→ **TASK DESCRIPTION**: For the entries below, state how many lines include the string "isPending", and write nothing besides that number.

SUPPLIED RECORDS Start Marker

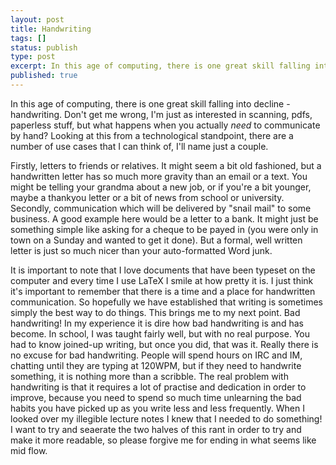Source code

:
 ```yaml
---
layout: post
title: Handwriting 
tags: [] 
status: publish 
type: post 
excerpt: In this age of computing, there is one great skill falling into decline - handwriting.
published: true 
---
```


In this age of computing, there is one great skill falling into decline - handwriting. Don't get me wrong, I'm just as interested in scanning, pdfs, paperless stuff, but what happens when you actually _need_ to communicate by hand? Looking at this from a technological standpoint, there are a number of use cases that I can think of, I'll name just a couple.

Firstly, letters to friends or relatives. It might seem a bit old fashioned, but a handwritten letter has so much more gravity than an email or a text. You might be telling your grandma about a new job, or if you're a bit younger, maybe a thankyou letter or a bit of news from school or university. Secondly, communication which will be delivered by "snail mail" to some business. A good example here would be a letter to a bank. It might just be something simple like asking for a cheque to be payed in (you were only in town on a Sunday and wanted to get it done). But a formal, well written letter is just so much nicer than your auto-formatted Word junk.

It is important to note that I love documents that have been typeset on the computer and every time I use LaTeX I smile at how pretty it is. I just think it's important to remember that there is a time and a place for handwritten communication. So hopefully we have established that writing is sometimes simply the best way to do things. This brings me to my next point. Bad handwriting! In my experience it is dire how bad handwriting is and has become. In school, I was taught fairly well, but with no real purpose. You had to know joined-up writing, but once you did, that was it. Really there is no excuse for bad handwriting. People will spend hours on IRC and IM, chatting until they are typing at 120WPM, but if they need to handwrite something, it is nothing more than a scribble. The real problem with handwriting is that it requires a lot of practise and dedication in order to improve, because you need to spend so much time unlearning the bad habits you have picked up as you write less and less frequently. When I looked over my illegible lecture notes I knew that I needed to do something! I want to try and seaerate the two halves of this rant in order to try and make it more readable, so please forgive me for ending in what seems like mid flow.
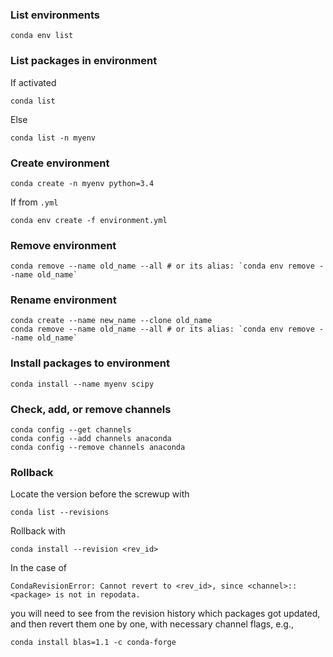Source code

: ### List environments

```
conda env list
```


### List packages in environment

If activated

```
conda list
```

Else

```
conda list -n myenv
```


### Create environment

```
conda create -n myenv python=3.4
```

If from `.yml`

```
conda env create -f environment.yml
```


### Remove environment

```
conda remove --name old_name --all # or its alias: `conda env remove --name old_name`
```


### Rename environment

```
conda create --name new_name --clone old_name
conda remove --name old_name --all # or its alias: `conda env remove --name old_name`
```


### Install packages to environment

```
conda install --name myenv scipy
```


### Check, add, or remove channels

```
conda config --get channels
conda config --add channels anaconda
conda config --remove channels anaconda
```


### Rollback

Locate the version before the screwup with

```
conda list --revisions
```

Rollback with

```
conda install --revision <rev_id>
```

In the case of

```
CondaRevisionError: Cannot revert to <rev_id>, since <channel>::<package> is not in repodata.
```

you will need to see from the revision history which packages got updated, and then revert them one by one, with necessary channel flags, e.g.,

```
conda install blas=1.1 -c conda-forge
```

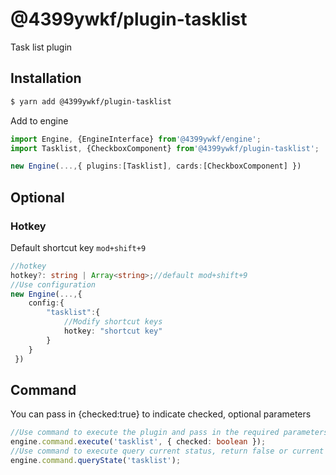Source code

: # @4399ywkf/plugin-tasklist

Task list plugin

## Installation

```bash
$ yarn add @4399ywkf/plugin-tasklist
```

Add to engine

```ts
import Engine, {EngineInterface} from'@4399ywkf/engine';
import Tasklist, {CheckboxComponent} from'@4399ywkf/plugin-tasklist';

new Engine(...,{ plugins:[Tasklist], cards:[CheckboxComponent] })
```

## Optional

### Hotkey

Default shortcut key `mod+shift+9`

```ts
//hotkey
hotkey?: string | Array<string>;//default mod+shift+9
//Use configuration
new Engine(...,{
    config:{
        "tasklist":{
            //Modify shortcut keys
            hotkey: "shortcut key"
        }
    }
 })
```

## Command

You can pass in {checked:true} to indicate checked, optional parameters

```ts
//Use command to execute the plugin and pass in the required parameters
engine.command.execute('tasklist', { checked: boolean });
//Use command to execute query current status, return false or current list plugin name tasklist tasklist unorderedlist
engine.command.queryState('tasklist');
```
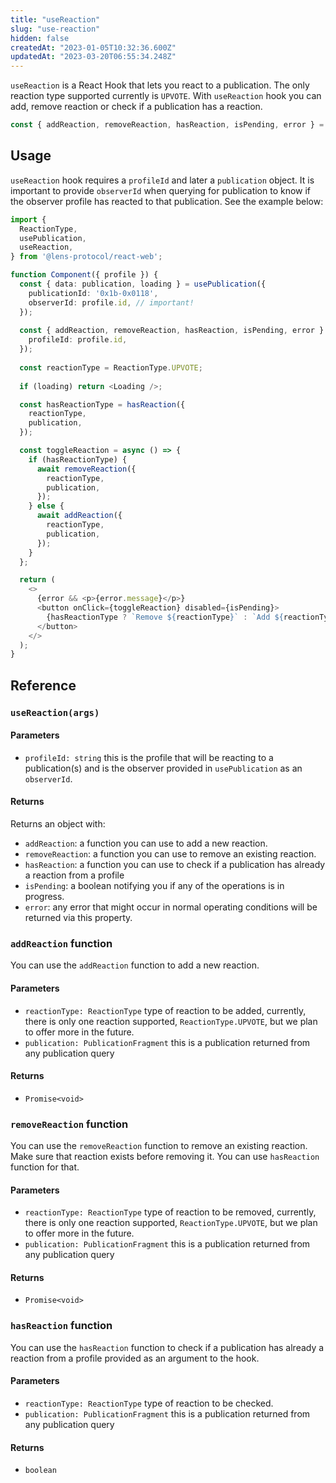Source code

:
 ```yaml
---
title: "useReaction"
slug: "use-reaction"
hidden: false
createdAt: "2023-01-05T10:32:36.600Z"
updatedAt: "2023-03-20T06:55:34.248Z"
---
```

`useReaction` is a React Hook that lets you react to a publication. The only reaction type supported currently is `UPVOTE`. With `useReaction` hook you can add, remove reaction or check if a publication has a reaction. 

```typescript
const { addReaction, removeReaction, hasReaction, isPending, error } = useReaction(args);
```



## Usage

`useReaction` hook requires a `profileId` and later a `publication` object. It is important to provide `observerId` when querying for publication to know if the observer profile has reacted to that publication. See the example below:

```typescript
import {
  ReactionType,
  usePublication,
  useReaction,
} from '@lens-protocol/react-web';

function Component({ profile }) {
  const { data: publication, loading } = usePublication({
    publicationId: '0x1b-0x0118',
    observerId: profile.id, // important!
  });
  
  const { addReaction, removeReaction, hasReaction, isPending, error } = useReaction({
    profileId: profile.id,
  });
  
  const reactionType = ReactionType.UPVOTE;
  
  if (loading) return <Loading />;

  const hasReactionType = hasReaction({
    reactionType,
    publication,
  });

  const toggleReaction = async () => {
    if (hasReactionType) {
      await removeReaction({
        reactionType,
        publication,
      });
    } else {
      await addReaction({
        reactionType,
        publication,
      });
    }
  };

  return (
    <>
      {error && <p>{error.message}</p>}
      <button onClick={toggleReaction} disabled={isPending}>
        {hasReactionType ? `Remove ${reactionType}` : `Add ${reactionType}`}
      </button>
    </>
  );
}
```



## Reference

### `useReaction(args)`

#### Parameters

- `profileId: string` this is the profile that will be reacting to a publication(s) and is the observer provided in `usePublication` as an `observerId`.

#### Returns

Returns an object with:

- `addReaction`: a function you can use to add a new reaction.
- `removeReaction`: a function you can use to remove an existing reaction.
- `hasReaction`: a function you can use to check if a publication has already a reaction from a profile 
- `isPending`: a boolean notifying you if any of the operations is in progress.
- `error`: any error that might occur in normal operating conditions will be returned via this property.

### `addReaction` function

You can use the `addReaction` function to add a new reaction.

#### Parameters

- `reactionType: ReactionType` type of reaction to be added, currently, there is only one reaction supported, `ReactionType.UPVOTE`, but we plan to offer more in the future.
- `publication: PublicationFragment` this is a publication returned from any publication query

#### Returns

- `Promise<void>`

### `removeReaction` function

You can use the `removeReaction` function to remove an existing reaction. Make sure that reaction exists before removing it. You can use `hasReaction` function for that.

#### Parameters

- `reactionType: ReactionType` type of reaction to be removed, currently, there is only one reaction supported, `ReactionType.UPVOTE`, but we plan to offer more in the future.
- `publication: PublicationFragment` this is a publication returned from any publication query

#### Returns

- `Promise<void>`

### `hasReaction` function

You can use the `hasReaction` function to check if a publication has already a reaction from a profile provided as an argument to the hook.

#### Parameters

- `reactionType: ReactionType` type of reaction to be checked.
- `publication: PublicationFragment` this is a publication returned from any publication query

#### Returns

- `boolean`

SUPPLIED RECORDS End Marker

→ **ANSWER TO THIS PROBLEM**: 4